Queste due forme parallele di cultura e di istruzione superiore non erano totalmente in conflitto: entrambe si opponevano al pragmatismo cinico dei sofisti; ognuna influenzava l’altra. Isocrate promuoveva la matematica elementare come una sorta di allenamento mentale o ginnastica mentale e permetteva un’infarinatura di filosofia per illuminare ampie questioni della vita umana. Platone, da parte sua, riconosceva l’utilità dell’arte letteraria e della retorica filosofica. Le due tradizioni appaiono come due specie di un unico genere; il loro dibattito, continuato in ogni generazione, ha arricchito la cultura classica senza compromettere la sua unità.

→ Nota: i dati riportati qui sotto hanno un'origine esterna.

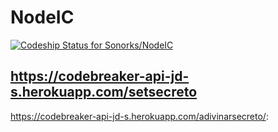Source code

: # NodeIC
[ ![Codeship Status for Sonorks/NodeIC](https://app.codeship.com/projects/4cfab420-3db0-0136-ecdb-161825e9517a/status?branch=master)](https://app.codeship.com/projects/290703)

https://codebreaker-api-jd-s.herokuapp.com/setsecreto 
-----------------------
https://codebreaker-api-jd-s.herokuapp.com/adivinarsecreto/:
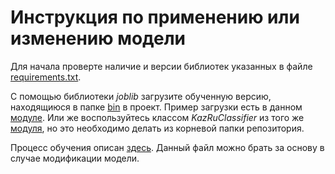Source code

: # Инструкция по применению или изменению модели

Для начала проверте наличие и версии библиотек указанных в файле [requirements.txt](/requirements.txt).

С помощью библиотеки _joblib_ загрузите обученную версию, находящиюся в папке [bin](/bin/) в проект. Пример загрузки есть в данном [модуле](/src/modules/model_class.py). Или же воспользуйтесь классом _KazRuClassifier_ из того же [модуля](/src/modules/model_class.py), но это необходимо делать из корневой папки репозитория.

Процесс обучения описан [здесь](../src/ML_model.ipynb). Данный файл можно брать за основу в случае модификации модели.

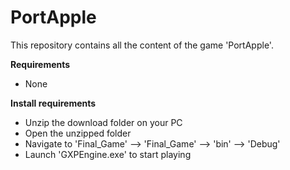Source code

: # PortApple
This repository contains all the content of the game 'PortApple'.

**Requirements**
- None

**Install requirements**
- Unzip the download folder on your PC
- Open the unzipped folder
- Navigate to 'Final_Game' --> 'Final_Game' --> 'bin' --> 'Debug'
- Launch 'GXPEngine.exe' to start playing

Prima di lasciare il periodo ellenico, c’è un’altra grande figura da valutare, una che fu un ponte per l’epoca successiva, poiché fu il precettore del giovane principe che divenne Alessandro Magno di Macedonia. Aristotele (384-322 a.C.), che fu uno degli allievi di Platone e condivise alcune delle sue opinioni sull’educazione, credeva che l’educazione dovesse essere controllata dallo stato e che dovesse avere come obiettivo principale la formazione dei cittadini. L’ultimo libro della sua Politica si apre con queste parole:
Nessuno dubiterà che il legislatore debba rivolgere la sua attenzione soprattutto all’educazione dei giovani….Il cittadino dovrebbe essere plasmato per adattarsi alla forma di governo sotto la quale vive.

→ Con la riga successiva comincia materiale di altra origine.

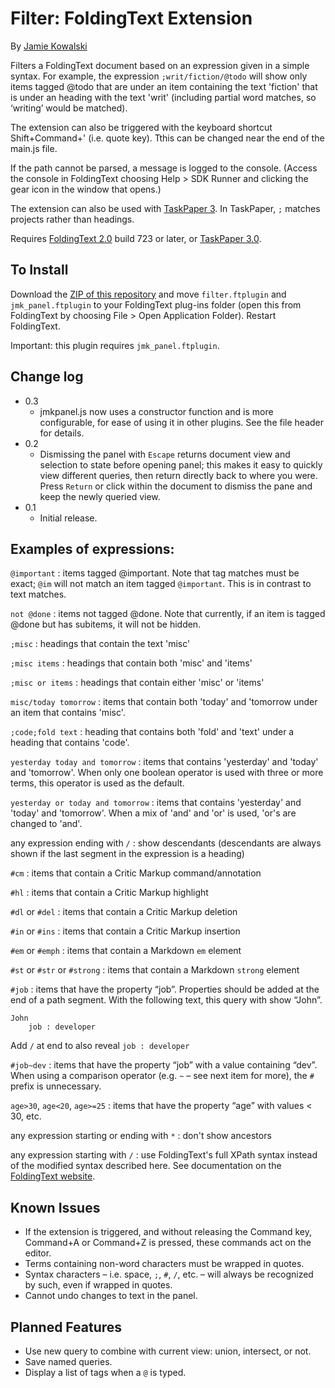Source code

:# Filter: FoldingText Extension

By [Jamie Kowalski](https://github.com/jamiekowalski)

Filters a FoldingText document based on an expression given in a simple syntax. For example, the expression `;writ/fiction/@todo` will show only items tagged @todo that are under an item containing the text 'fiction' that is under an heading with the text 'writ' (including partial word matches, so ‘writing’ would be matched).

The extension can also be triggered with the keyboard shortcut Shift+Command+' (i.e. quote key). Tthis can be changed near the end of the main.js file.

If the path cannot be parsed, a message is logged to the console. (Access the console in FoldingText choosing Help > SDK Runner and clicking the gear icon in the window that opens.)

The extension can also be used with [TaskPaper 3](http://support.foldingtext.com/discussions/development-versions). In TaskPaper, `;` matches projects rather than headings.

Requires [FoldingText 2.0](http://support.foldingtext.com/discussions/development-versions) build 723 or later, or [TaskPaper 3.0](http://support.foldingtext.com/discussions/development-versions).

## To Install

Download the [ZIP of this repository](https://github.com/jamiekowalski/foldingtext-extra/archive/master.zip) and move `filter.ftplugin` and `jmk_panel.ftplugin` to your FoldingText plug-ins folder (open this from FoldingText by choosing File > Open Application Folder). Restart FoldingText.

Important: this plugin requires `jmk_panel.ftplugin`.

## Change log

- 0.3
	- jmkpanel.js now uses a constructor function and is more configurable, for ease of using it in other plugins. See the file header for details.
- 0.2
	- Dismissing the panel with `Escape` returns document view and selection to state before opening panel; this makes it easy to quickly view different queries, then return directly back to where you were. Press `Return` or click within the document to dismiss the pane and keep the newly queried view.
- 0.1
	- Initial release.

## Examples of expressions:

`@important`
: items tagged @important. Note that tag matches must be exact; `@im` will not match an item tagged `@important`. This is in contrast to text matches.

`not @done`
: items not tagged @done. Note that currently, if an item is tagged @done but has subitems, it will not be hidden.

`;misc`
: headings that contain the text 'misc'

`;misc items`
: headings that contain both 'misc' and 'items'

`;misc or items`
: headings that contain either 'misc' or 'items'

`misc/today tomorrow`
: items that contain both 'today' and 'tomorrow under an item that contains 'misc'.

`;code;fold text`
: heading that contains both 'fold' and 'text' under a heading that contains 'code'.

`yesterday today and tomorrow`
: items that contains 'yesterday' and 'today' and 'tomorrow'. When only one boolean operator is used with three or more terms, this operator is used as the default.

`yesterday or today and tomorrow`
: items that contains 'yesterday' and 'today' and 'tomorrow'. When a mix of 'and' and 'or' is used, 'or's are changed to 'and'.

any expression ending with `/`
: show descendants (descendants are always shown if the last segment in the expression is a heading)

`#cm`
: items that contain a Critic Markup command/annotation

`#hl`
: items that contain a Critic Markup highlight

`#dl` or `#del`
: items that contain a Critic Markup deletion

`#in` or `#ins`
: items that contain a Critic Markup insertion

`#em` or `#emph`
: items that contain a Markdown `em` element

`#st` or `#str` or `#strong`
: items that contain a Markdown `strong` element

`#job`
: items that have the property “job”. Properties should be added at the end of a path segment. With the following text, this query with show “John”.

    John
        job : developer

Add `/` at end to also reveal `job : developer`

`#job~dev`
: items that have the property “job” with a value containing “dev”. When using a comparison operator (e.g. `~` – see next item for more), the `#` prefix is unnecessary.

`age>30`, `age<20`, `age>=25`
: items that have the property “age” with values < 30, etc.

any expression starting or ending with `*`
: don't show ancestors

any expression starting with `/`
: use FoldingText's full XPath syntax instead of the modified syntax described here. See documentation on the [FoldingText website](http://www.foldingtext.com/sdk/nodepaths/).

## Known Issues

- If the extension is triggered, and without releasing the Command key, Command+A or Command+Z is pressed, these commands act on the editor.
- Terms containing non-word characters must be wrapped in quotes.
- Syntax characters – i.e. space, `;`, `#`, `/`, etc. – will always be recognized by such, even if wrapped in quotes.
- Cannot undo changes to text in the panel.

## Planned Features

- Use new query to combine with current view: union, intersect, or not.
- Save named queries.
- Display a list of tags when a `@` is typed.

Condivideva alcune delle perplessità di Platone sulla democrazia, ma, poiché non era un recluso ma un uomo di mondo che conosceva gli affari pubblici, dichiarò la sua preferenza per la democrazia limitata – “polity” – rispetto ad altre forme di governo. La sua mondanità lo portò anche ad essere meno interessato alla ricerca di idee, nel modo platonico, e più interessato all’osservazione di cose specifiche. La sua spinta alla struttura logica e alla classificazione, alla sistematizzazione, era particolarmente forte.
Questa sistematizzazione si estendeva all’educazione del giovane. Nella sua prima fase, dalla nascita ai sette anni, doveva essere sviluppato fisicamente, imparando a sopportare le difficoltà. Dai sette anni fino alla pubertà il suo curriculum avrebbe incluso i fondamenti della ginnastica, della musica, della lettura, della scrittura e dell’enumerazione. Durante la fase successiva, dalla pubertà ai 17 anni, lo studente sarebbe stato più interessato alla conoscenza esatta, non solo continuando con la musica e la matematica, ma anche esplorando la grammatica, la letteratura e la geografia. Infine, nella giovinezza, solo pochi studenti superiori continueranno nell’istruzione superiore, sviluppando interessi enciclopedici e intensamente intellettuali nelle scienze biologiche e fisiche, nell’etica e nella retorica, così come nella filosofia. La scuola di Aristotele, il Liceo, era quindi molto più empirica dell’Accademia di Platone.